___ Given data ___

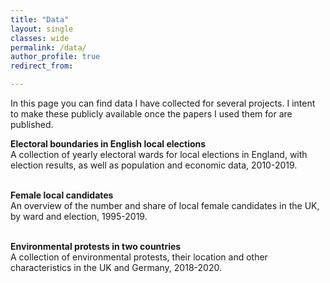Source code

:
 ```yaml
---
title: "Data"
layout: single
classes: wide
permalink: /data/
author_profile: true
redirect_from:

---
```


In this page you can find data I have collected for several projects. I intent to make these publicly available once the papers I used them for are published.  
  
**Electoral boundaries in English local elections**    
    A collection of yearly electoral wards for local elections in England, with election results, as well as population and economic data, 2010-2019.  
      <br>
       
**Female local candidates**  
    An overview of the number and share of local female candidates in the UK, by ward and election, 1995-2019.  
      <br>
      
**Environmental protests in two countries**  
    A collection of environmental protests, their location and other characteristics in the UK and Germany, 2018-2020.
  
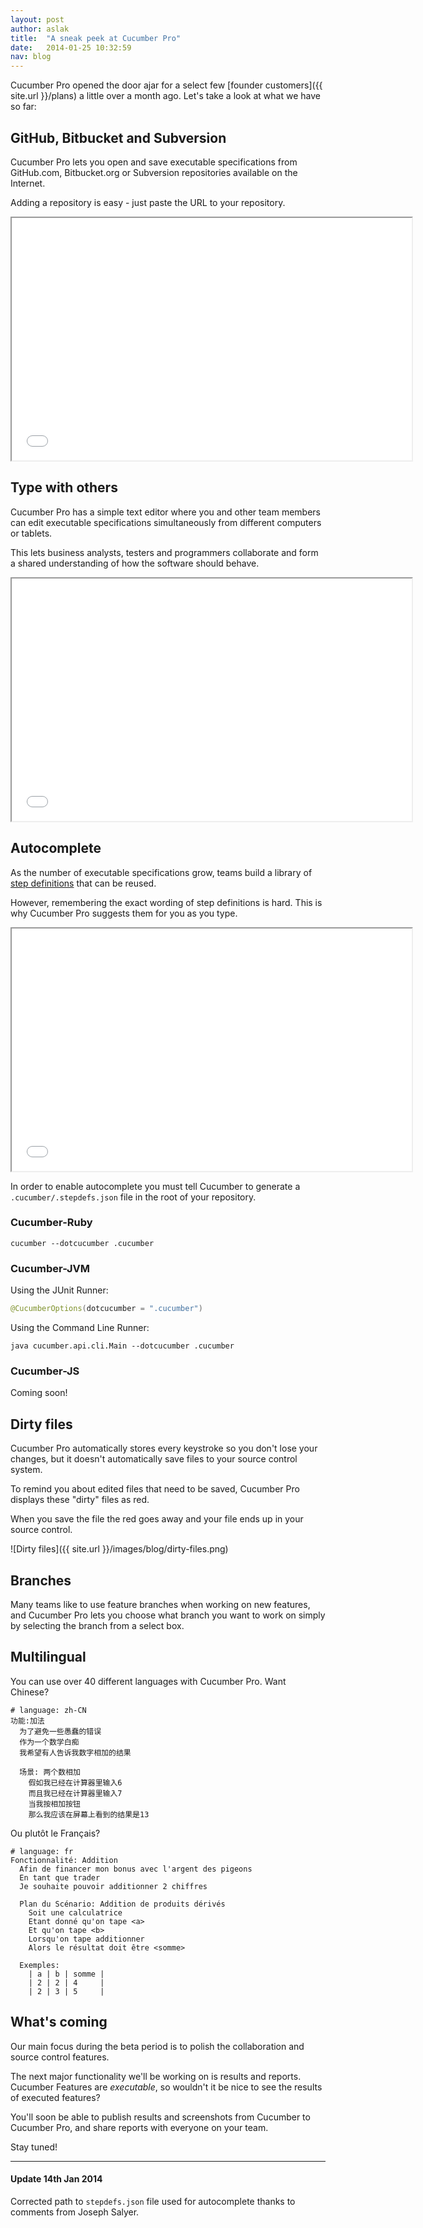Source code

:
 ```yaml
---
layout: post
author: aslak
title:  "A sneak peek at Cucumber Pro"
date:   2014-01-25 10:32:59
nav: blog
---
```


Cucumber Pro opened the door ajar for a select few [founder customers]({{ site.url }}/plans) a little over a month ago. Let's take a look at what we have so far:

## GitHub, Bitbucket and Subversion

Cucumber Pro lets you open and save executable specifications from GitHub.com, Bitbucket.org or Subversion repositories available on the Internet.

Adding a repository is easy - just paste the URL to your repository.

<iframe src="//fast.wistia.net/embed/iframe/dargnvqmvw" allowtransparency="true" frameborder="1" scrolling="no" class="wistia_embed" name="wistia_embed" allowfullscreen mozallowfullscreen webkitallowfullscreen oallowfullscreen msallowfullscreen width="640" height="388"></iframe>

## Type with others

Cucumber Pro has a simple text editor where you and other team members can edit executable specifications simultaneously from different computers or tablets.

This lets business analysts, testers and programmers collaborate and form a shared understanding of how the software should behave.

<iframe src="//fast.wistia.net/embed/iframe/r8yroculvy" allowtransparency="true" frameborder="1" scrolling="no" class="wistia_embed" name="wistia_embed" allowfullscreen mozallowfullscreen webkitallowfullscreen oallowfullscreen msallowfullscreen width="640" height="388"></iframe>

## Autocomplete

As the number of executable specifications grow, teams build a library of [step definitions](http://cucumber.io/step-definitions.html) that can be reused.

However, remembering the exact wording of step definitions is hard. This is why Cucumber Pro suggests them for you as you type.

<iframe src="//fast.wistia.net/embed/iframe/2tim8lubal" allowtransparency="true" frameborder="1" scrolling="no" class="wistia_embed" name="wistia_embed" allowfullscreen mozallowfullscreen webkitallowfullscreen oallowfullscreen msallowfullscreen width="640" height="388"></iframe>

In order to enable autocomplete you must tell Cucumber to generate a `.cucumber/.stepdefs.json` file in the root of your repository.

### Cucumber-Ruby

```
cucumber --dotcucumber .cucumber
```

### Cucumber-JVM

Using the JUnit Runner:

```java
@CucumberOptions(dotcucumber = ".cucumber")
```

Using the Command Line Runner:

```
java cucumber.api.cli.Main --dotcucumber .cucumber
```

### Cucumber-JS

Coming soon!

## Dirty files

Cucumber Pro automatically stores every keystroke so you don't lose your changes, but it doesn't automatically save files to your source control system.

To remind you about edited files that need to be saved, Cucumber Pro displays these "dirty" files as red.

When you save the file the red goes away and your file ends up in your source control.

![Dirty files]({{ site.url }}/images/blog/dirty-files.png)

## Branches

Many teams like to use feature branches when working on new features, and Cucumber Pro lets you choose what branch you want to work on simply by selecting the branch from a select box.

## Multilingual

You can use over 40 different languages with Cucumber Pro. Want Chinese?

    # language: zh-CN
    功能:加法
      为了避免一些愚蠢的错误
      作为一个数学白痴
      我希望有人告诉我数字相加的结果

      场景: 两个数相加
        假如我已经在计算器里输入6
        而且我已经在计算器里输入7
        当我按相加按钮
        那么我应该在屏幕上看到的结果是13

Ou plutôt le Français?

    # language: fr
    Fonctionnalité: Addition
      Afin de financer mon bonus avec l'argent des pigeons
      En tant que trader
      Je souhaite pouvoir additionner 2 chiffres

      Plan du Scénario: Addition de produits dérivés
        Soit une calculatrice
        Etant donné qu'on tape <a>
        Et qu'on tape <b>
        Lorsqu'on tape additionner
        Alors le résultat doit être <somme>

      Exemples:
        | a | b | somme |
        | 2 | 2 | 4     |
        | 2 | 3 | 5     |

## What's coming

Our main focus during the beta period is to polish the collaboration and source control features.

The next major functionality we'll be working on is results and reports. Cucumber Features are *executable*, so wouldn't it be nice to see the results of executed features?

You'll soon be able to publish results and screenshots from Cucumber to Cucumber Pro, and share reports with everyone on your team.

Stay tuned!

---
#### Update 14th Jan 2014

Corrected path to `stepdefs.json` file used for autocomplete thanks to comments from Joseph Salyer.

___

Search the listing for the word "scrolling". Copy every line in which it occurs.

<iframe src="//fast.wistia.net/embed/iframe/dargnvqmvw" allowtransparency="true" frameborder="1" scrolling="no" class="wistia_embed" name="wistia_embed" allowfullscreen mozallowfullscreen webkitallowfullscreen oallowfullscreen msallowfullscreen width="640" height="388"></iframe>
<iframe src="//fast.wistia.net/embed/iframe/r8yroculvy" allowtransparency="true" frameborder="1" scrolling="no" class="wistia_embed" name="wistia_embed" allowfullscreen mozallowfullscreen webkitallowfullscreen oallowfullscreen msallowfullscreen width="640" height="388"></iframe>
<iframe src="//fast.wistia.net/embed/iframe/2tim8lubal" allowtransparency="true" frameborder="1" scrolling="no" class="wistia_embed" name="wistia_embed" allowfullscreen mozallowfullscreen webkitallowfullscreen oallowfullscreen msallowfullscreen width="640" height="388"></iframe>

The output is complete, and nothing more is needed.